What you will do:
Only the closing portion of the entries is to be reproduced: the line containing "- 以下示例配置完成后，所有 Solr" through the very last line, exactly as written.

Entries shown:
★ ★ ★ ★ ★

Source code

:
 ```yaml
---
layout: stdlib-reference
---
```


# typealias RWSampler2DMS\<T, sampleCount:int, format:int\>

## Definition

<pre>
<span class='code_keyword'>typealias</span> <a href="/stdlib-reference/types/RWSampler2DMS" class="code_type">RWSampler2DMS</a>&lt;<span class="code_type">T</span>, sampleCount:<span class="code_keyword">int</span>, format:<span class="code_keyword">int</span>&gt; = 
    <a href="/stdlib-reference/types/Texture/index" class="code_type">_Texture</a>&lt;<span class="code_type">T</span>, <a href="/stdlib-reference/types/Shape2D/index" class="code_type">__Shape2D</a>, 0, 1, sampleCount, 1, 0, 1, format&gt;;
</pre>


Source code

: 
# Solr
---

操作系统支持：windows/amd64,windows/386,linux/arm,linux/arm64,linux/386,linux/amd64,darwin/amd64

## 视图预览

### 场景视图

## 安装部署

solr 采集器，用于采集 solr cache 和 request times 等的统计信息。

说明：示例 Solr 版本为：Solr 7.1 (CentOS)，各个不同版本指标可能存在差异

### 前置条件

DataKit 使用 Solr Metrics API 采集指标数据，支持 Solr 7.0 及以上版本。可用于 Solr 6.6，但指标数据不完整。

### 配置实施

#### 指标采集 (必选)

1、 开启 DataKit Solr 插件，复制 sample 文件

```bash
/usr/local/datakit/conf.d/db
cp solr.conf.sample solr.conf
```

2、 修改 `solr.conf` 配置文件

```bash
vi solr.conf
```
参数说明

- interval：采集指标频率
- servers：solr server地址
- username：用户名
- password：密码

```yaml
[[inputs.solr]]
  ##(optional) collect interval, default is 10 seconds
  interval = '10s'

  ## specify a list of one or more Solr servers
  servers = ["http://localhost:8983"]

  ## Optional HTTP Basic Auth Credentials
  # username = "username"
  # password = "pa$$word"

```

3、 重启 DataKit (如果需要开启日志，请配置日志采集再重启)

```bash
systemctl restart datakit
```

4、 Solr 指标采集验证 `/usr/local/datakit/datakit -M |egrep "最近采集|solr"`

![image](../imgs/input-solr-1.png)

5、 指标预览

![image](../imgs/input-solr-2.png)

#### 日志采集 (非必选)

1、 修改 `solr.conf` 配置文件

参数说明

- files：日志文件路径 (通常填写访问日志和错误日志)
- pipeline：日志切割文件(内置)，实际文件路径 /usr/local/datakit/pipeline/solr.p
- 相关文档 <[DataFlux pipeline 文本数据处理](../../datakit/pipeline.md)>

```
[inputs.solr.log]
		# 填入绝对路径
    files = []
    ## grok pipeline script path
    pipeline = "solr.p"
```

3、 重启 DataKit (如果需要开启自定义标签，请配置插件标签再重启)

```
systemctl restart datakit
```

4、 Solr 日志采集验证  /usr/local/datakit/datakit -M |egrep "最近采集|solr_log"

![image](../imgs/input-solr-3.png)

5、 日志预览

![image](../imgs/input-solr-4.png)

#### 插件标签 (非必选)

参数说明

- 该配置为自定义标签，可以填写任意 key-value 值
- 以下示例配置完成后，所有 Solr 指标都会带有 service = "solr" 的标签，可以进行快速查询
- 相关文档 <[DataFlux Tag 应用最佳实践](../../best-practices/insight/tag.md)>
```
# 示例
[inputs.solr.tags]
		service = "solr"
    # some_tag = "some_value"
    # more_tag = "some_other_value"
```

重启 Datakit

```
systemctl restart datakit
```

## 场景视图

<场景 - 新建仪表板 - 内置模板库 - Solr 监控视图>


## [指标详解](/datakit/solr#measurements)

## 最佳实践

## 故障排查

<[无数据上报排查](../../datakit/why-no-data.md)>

★ ★ ★ ★ ★

Solution to this exercise:
- 以下示例配置完成后，所有 Solr 指标都会带有 service = "solr" 的标签，可以进行快速查询
- 相关文档 <[DataFlux Tag 应用最佳实践](../../best-practices/insight/tag.md)>
```
# 示例
[inputs.solr.tags]
		service = "solr"
    # some_tag = "some_value"
    # more_tag = "some_other_value"
```

重启 Datakit

```
systemctl restart datakit
```

## 场景视图

<场景 - 新建仪表板 - 内置模板库 - Solr 监控视图>


## [指标详解](/datakit/solr#measurements)

## 最佳实践

## 故障排查

<[无数据上报排查](../../datakit/why-no-data.md)>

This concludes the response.